About this task -
Once the pictures are set aside, copy everything else in the records exactly.

"""

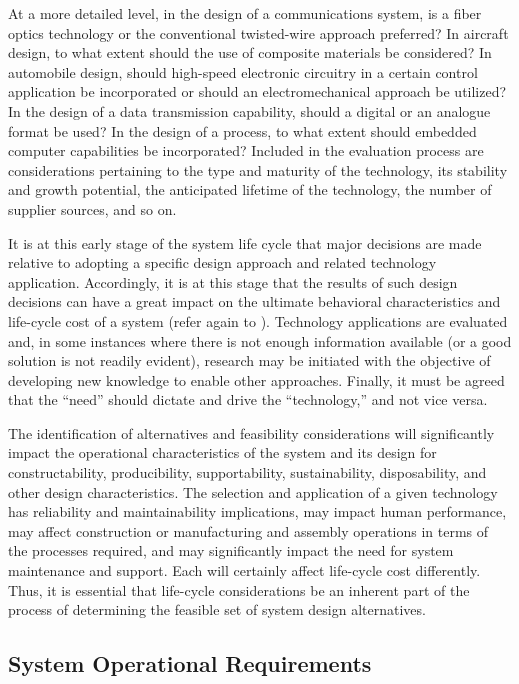 At a more detailed level, in the design of a communications system, is a fiber optics technology or the conventional twisted-wire approach preferred? In aircraft design, to what extent should the use of composite materials be considered? In automobile design, should high-speed electronic circuitry in a certain control application be incorporated or should an electromechanical approach be utilized? In the design of a data transmission capability, should a digital or an analogue format be used? In the design of a process, to what extent should embedded computer capabilities be incorporated? Included in the evaluation process are considerations pertaining to the type and maturity of the technology, its stability and growth potential, the anticipated lifetime of the technology, the number of supplier sources, and so on.

It is at this early stage of the system life cycle that major decisions are made relative to adopting a specific design approach and related technology application. Accordingly, it is at this stage that the results of such design decisions can have a great impact on the ultimate behavioral characteristics and life-cycle cost of a system (refer again to ). Technology applications are evaluated and, in some instances where there is not enough information available (or a good solution is not readily evident), research may be initiated with the objective of developing new knowledge to enable other approaches. Finally, it must be agreed that the ``need'' should dictate and drive the ``technology,'' and not vice versa.

The identification of alternatives and feasibility considerations will significantly impact the operational characteristics of the system and its design for constructability, producibility, supportability, sustainability, disposability, and other design characteristics. The selection and application of a given technology has reliability and maintainability implications, may impact human performance, may affect construction or manufacturing and assembly operations in terms of the processes required, and may significantly impact the need for system maintenance and support. Each will certainly affect life-cycle cost differently. Thus, it is essential that life-cycle considerations be an inherent part of the process of determining the feasible set of system design alternatives.

\subsection{System Operational Requirements}

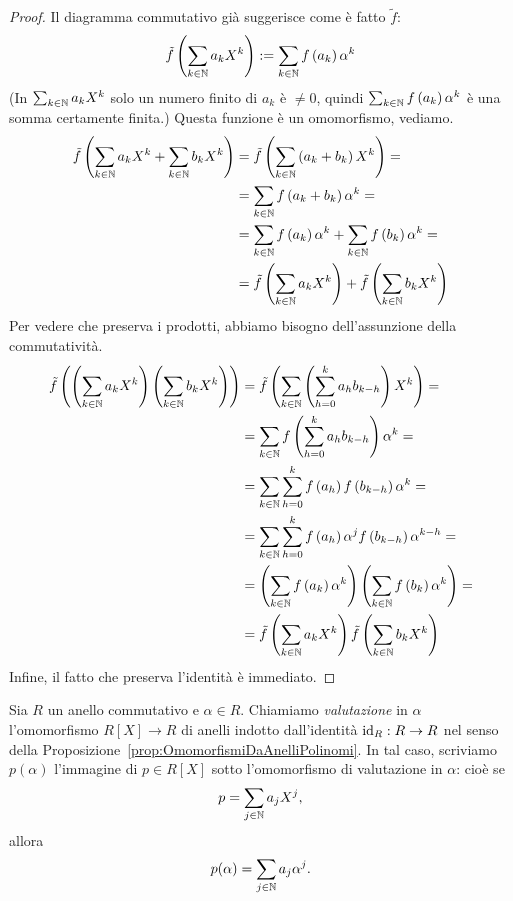 \begin{proof}
Il diagramma commutativo già suggerisce come è fatto \(\tilde f\):
\[\tilde f \left(\sum_{k \in \mathbb{N}} a_kX^k\right) := \sum_{k \in \mathbb{N}} f\left(a_k\right)\alpha^k\]
(In \(\sum_{k \in \mathbb{N}} a_k X^k\) solo un numero finito di \(a_k\) è \(\ne 0\), quindi \(\sum_{k \in \mathbb{N}} f\left(a_k\right) \alpha^k\) è una somma certamente finita.) Questa funzione è un omomorfismo, vediamo.
\begin{align*}
\tilde f \left(\sum_{k \in \mathbb{N}} a_kX^k + \sum_{k \in \mathbb{N}} b_kX^k\right) &= \tilde f \left(\sum_{k \in \mathbb{N}} \left(a_k+b_k\right)X^k\right) =\\
&= \sum_{k \in \mathbb{N}} f\left(a_k+b_k\right)\alpha^k = \\
&= \sum_{k \in \mathbb{N}} f\left(a_k\right)\alpha^k + \sum_{k \in \mathbb{N}} f\left(b_k\right)\alpha^k = \\
&= \tilde f \left(\sum_{k \in \mathbb{N}} a_kX^k\right) + \tilde f \left(\sum_{k \in \mathbb{N}} b_kX^k\right)
\end{align*}
Per vedere che preserva i prodotti, abbiamo bisogno dell'assunzione della commutatività.
\begin{align*}
\tilde f \left(\left(\sum_{k \in \mathbb{N}} a_kX^k\right) \left(\sum_{k \in \mathbb{N}} b_kX^k \right)\right) &= \tilde f \left(\sum_{k \in \mathbb{N}} \left(\sum_{h=0}^k a_hb_{k-h}\right)X^k\right) = \\
&= \sum_{k \in \mathbb{N}} f\left(\sum_{h=0}^k a_hb_{k-h}\right)\alpha^k = \\
&= \sum_{k \in \mathbb{N}} \sum_{h=0}^k f\left(a_h\right) f\left(b_{k-h}\right) \alpha^k = \\
&= \sum_{k \in \mathbb{N}} \sum_{h=0}^k f\left(a_h\right)\alpha^j f\left(b_{k-h}\right)\alpha^{k-h} = \\
&= \left(\sum_{k \in \mathbb{N}} f\left(a_k\right)\alpha^k\right) \left(\sum_{k \in \mathbb{N}} f\left(b_k\right)\alpha^k\right) = \\
&= \tilde f \left(\sum_{k \in \mathbb{N}} a_kX^k\right) \tilde f \left(\sum_{k \in \mathbb{N}} b_kX^k\right)
\end{align*}
Infine, il fatto che preserva l'identità è immediato.
\end{proof}

\begin{defi}\label{prop:ValutazionePolinomi}
Sia \(R\) un anello commutativo e \(\alpha \in R\). Chiamiamo {\em valutazione} in \(\alpha\) l'omomorfismo \(R[X] \to R\) di anelli indotto dall'identità \(\mathrm{id}_R : R \to R\) nel senso della Proposizione~\ref{prop:OmomorfismiDaAnelliPolinomi}. In tal caso, scriviamo \(p(\alpha)\) l'immagine di \(p \in R[X]\) sotto l'omomorfismo di valutazione in \(\alpha\): cioè se 
\[p = \sum_{j \in \mathbb{N}} a_j X^j ,\]
allora
\[p(\alpha) = \sum_{j \in \mathbb{N}} a_j \alpha^j .\]
\end{defi}

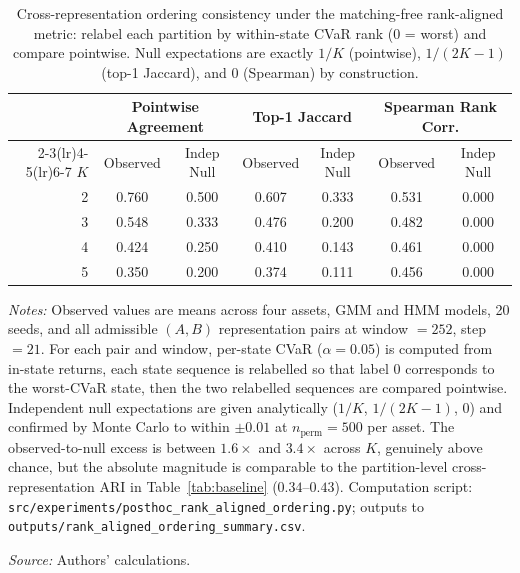 \documentclass[preprint,12pt,authoryear]{elsarticle}
\begin{document}
\begin{table}[!htbp]
\centering
\small
\setlength{\tabcolsep}{4.5pt}
\caption{Cross-representation ordering consistency under the matching-free rank-aligned metric: relabel each partition by within-state CVaR rank (0 = worst) and compare pointwise. Null expectations are exactly $1/K$ (pointwise), $1/(2K-1)$ (top-1 Jaccard), and $0$ (Spearman) by construction.}
\label{tab:ordering_rank_aligned}
\begin{tabular}{rcccccc}
\toprule
 & \multicolumn{2}{c}{Pointwise Agreement} & \multicolumn{2}{c}{Top-1 Jaccard} & \multicolumn{2}{c}{Spearman Rank Corr.} \\
\cmidrule(lr){2-3}\cmidrule(lr){4-5}\cmidrule(lr){6-7}
$K$ & Observed & Indep Null & Observed & Indep Null & Observed & Indep Null \\
\midrule
2 & 0.760 & 0.500 & 0.607 & 0.333 & 0.531 & 0.000 \\
3 & 0.548 & 0.333 & 0.476 & 0.200 & 0.482 & 0.000 \\
4 & 0.424 & 0.250 & 0.410 & 0.143 & 0.461 & 0.000 \\
5 & 0.350 & 0.200 & 0.374 & 0.111 & 0.456 & 0.000 \\
\bottomrule
\end{tabular}
\par\medskip
\begin{minipage}{\linewidth}
\footnotesize
\textit{Notes:} Observed values are means across four assets, GMM and HMM models, 20 seeds, and all admissible $(A, B)$ representation pairs at window $=252$, step $=21$. For each pair and window, per-state CVaR ($\alpha=0.05$) is computed from in-state returns, each state sequence is relabelled so that label 0 corresponds to the worst-CVaR state, then the two relabelled sequences are compared pointwise. Independent null expectations are given analytically ($1/K$, $1/(2K-1)$, $0$) and confirmed by Monte Carlo to within $\pm 0.01$ at $n_\text{perm}=500$ per asset. The observed-to-null excess is between $1.6\times$ and $3.4\times$ across $K$, genuinely above chance, but the absolute magnitude is comparable to the partition-level cross-representation ARI in Table~\ref{tab:baseline} ($0.34$--$0.43$). Computation script: \texttt{src/experiments/posthoc\_rank\_aligned\_ordering.py}; outputs to \texttt{outputs/rank\_aligned\_ordering\_summary.csv}.

\textit{Source:} Authors' calculations.
\end{minipage}
\end{table}
\end{document}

"""

Finished exercise -
 At a more detailed level, in the design of a communications system, is a fiber optics technology or the conventional twisted-wire approach preferred? In aircraft design, to what extent should the use of composite materials be considered? In automobile design, should high-speed electronic circuitry in a certain control application be incorporated or should an electromechanical approach be utilized? In the design of a data transmission capability, should a digital or an analogue format be used? In the design of a process, to what extent should embedded computer capabilities be incorporated? Included in the evaluation process are considerations pertaining to the type and maturity of the technology, its stability and growth potential, the anticipated lifetime of the technology, the number of supplier sources, and so on.

It is at this early stage of the system life cycle that major decisions are made relative to adopting a specific design approach and related technology application. Accordingly, it is at this stage that the results of such design decisions can have a great impact on the ultimate behavioral characteristics and life-cycle cost of a system (refer again to ). Technology applications are evaluated and, in some instances where there is not enough information available (or a good solution is not readily evident), research may be initiated with the objective of developing new knowledge to enable other approaches. Finally, it must be agreed that the ``need'' should dictate and drive the ``technology,'' and not vice versa.

The identification of alternatives and feasibility considerations will significantly impact the operational characteristics of the system and its design for constructability, producibility, supportability, sustainability, disposability, and other design characteristics. The selection and application of a given technology has reliability and maintainability implications, may impact human performance, may affect construction or manufacturing and assembly operations in terms of the processes required, and may significantly impact the need for system maintenance and support. Each will certainly affect life-cycle cost differently. Thus, it is essential that life-cycle considerations be an inherent part of the process of determining the feasible set of system design alternatives.

\subsection{System Operational Requirements}

 \begin{proof}
Il diagramma commutativo già suggerisce come è fatto \(\tilde f\):
\[\tilde f \left(\sum_{k \in \mathbb{N}} a_kX^k\right) := \sum_{k \in \mathbb{N}} f\left(a_k\right)\alpha^k\]
(In \(\sum_{k \in \mathbb{N}} a_k X^k\) solo un numero finito di \(a_k\) è \(\ne 0\), quindi \(\sum_{k \in \mathbb{N}} f\left(a_k\right) \alpha^k\) è una somma certamente finita.) Questa funzione è un omomorfismo, vediamo.
\begin{align*}
\tilde f \left(\sum_{k \in \mathbb{N}} a_kX^k + \sum_{k \in \mathbb{N}} b_kX^k\right) &= \tilde f \left(\sum_{k \in \mathbb{N}} \left(a_k+b_k\right)X^k\right) =\\
&= \sum_{k \in \mathbb{N}} f\left(a_k+b_k\right)\alpha^k = \\
&= \sum_{k \in \mathbb{N}} f\left(a_k\right)\alpha^k + \sum_{k \in \mathbb{N}} f\left(b_k\right)\alpha^k = \\
&= \tilde f \left(\sum_{k \in \mathbb{N}} a_kX^k\right) + \tilde f \left(\sum_{k \in \mathbb{N}} b_kX^k\right)
\end{align*}
Per vedere che preserva i prodotti, abbiamo bisogno dell'assunzione della commutatività.
\begin{align*}
\tilde f \left(\left(\sum_{k \in \mathbb{N}} a_kX^k\right) \left(\sum_{k \in \mathbb{N}} b_kX^k \right)\right) &= \tilde f \left(\sum_{k \in \mathbb{N}} \left(\sum_{h=0}^k a_hb_{k-h}\right)X^k\right) = \\
&= \sum_{k \in \mathbb{N}} f\left(\sum_{h=0}^k a_hb_{k-h}\right)\alpha^k = \\
&= \sum_{k \in \mathbb{N}} \sum_{h=0}^k f\left(a_h\right) f\left(b_{k-h}\right) \alpha^k = \\
&= \sum_{k \in \mathbb{N}} \sum_{h=0}^k f\left(a_h\right)\alpha^j f\left(b_{k-h}\right)\alpha^{k-h} = \\
&= \left(\sum_{k \in \mathbb{N}} f\left(a_k\right)\alpha^k\right) \left(\sum_{k \in \mathbb{N}} f\left(b_k\right)\alpha^k\right) = \\
&= \tilde f \left(\sum_{k \in \mathbb{N}} a_kX^k\right) \tilde f \left(\sum_{k \in \mathbb{N}} b_kX^k\right)
\end{align*}
Infine, il fatto che preserva l'identità è immediato.
\end{proof}

\begin{defi}\label{prop:ValutazionePolinomi}
Sia \(R\) un anello commutativo e \(\alpha \in R\). Chiamiamo {\em valutazione} in \(\alpha\) l'omomorfismo \(R[X] \to R\) di anelli indotto dall'identità \(\mathrm{id}_R : R \to R\) nel senso della Proposizione~\ref{prop:OmomorfismiDaAnelliPolinomi}. In tal caso, scriviamo \(p(\alpha)\) l'immagine di \(p \in R[X]\) sotto l'omomorfismo di valutazione in \(\alpha\): cioè se 
\[p = \sum_{j \in \mathbb{N}} a_j X^j ,\]
allora
\[p(\alpha) = \sum_{j \in \mathbb{N}} a_j \alpha^j .\]
\end{defi}

 \documentclass[preprint,12pt,authoryear]{elsarticle}
\begin{document}
\begin{table}[!htbp]
\centering
\small
\setlength{\tabcolsep}{4.5pt}
\caption{Cross-representation ordering consistency under the matching-free rank-aligned metric: relabel each partition by within-state CVaR rank (0 = worst) and compare pointwise. Null expectations are exactly $1/K$ (pointwise), $1/(2K-1)$ (top-1 Jaccard), and $0$ (Spearman) by construction.}
\label{tab:ordering_rank_aligned}
\begin{tabular}{rcccccc}
\toprule
 & \multicolumn{2}{c}{Pointwise Agreement} & \multicolumn{2}{c}{Top-1 Jaccard} & \multicolumn{2}{c}{Spearman Rank Corr.} \\
\cmidrule(lr){2-3}\cmidrule(lr){4-5}\cmidrule(lr){6-7}
$K$ & Observed & Indep Null & Observed & Indep Null & Observed & Indep Null \\
\midrule
2 & 0.760 & 0.500 & 0.607 & 0.333 & 0.531 & 0.000 \\
3 & 0.548 & 0.333 & 0.476 & 0.200 & 0.482 & 0.000 \\
4 & 0.424 & 0.250 & 0.410 & 0.143 & 0.461 & 0.000 \\
5 & 0.350 & 0.200 & 0.374 & 0.111 & 0.456 & 0.000 \\
\bottomrule
\end{tabular}
\par\medskip
\begin{minipage}{\linewidth}
\footnotesize
\textit{Notes:} Observed values are means across four assets, GMM and HMM models, 20 seeds, and all admissible $(A, B)$ representation pairs at window $=252$, step $=21$. For each pair and window, per-state CVaR ($\alpha=0.05$) is computed from in-state returns, each state sequence is relabelled so that label 0 corresponds to the worst-CVaR state, then the two relabelled sequences are compared pointwise. Independent null expectations are given analytically ($1/K$, $1/(2K-1)$, $0$) and confirmed by Monte Carlo to within $\pm 0.01$ at $n_\text{perm}=500$ per asset. The observed-to-null excess is between $1.6\times$ and $3.4\times$ across $K$, genuinely above chance, but the absolute magnitude is comparable to the partition-level cross-representation ARI in Table~\ref{tab:baseline} ($0.34$--$0.43$). Computation script: \texttt{src/experiments/posthoc\_rank\_aligned\_ordering.py}; outputs to \texttt{outputs/rank\_aligned\_ordering\_summary.csv}.

\textit{Source:} Authors' calculations.
\end{minipage}
\end{table}
\end{document}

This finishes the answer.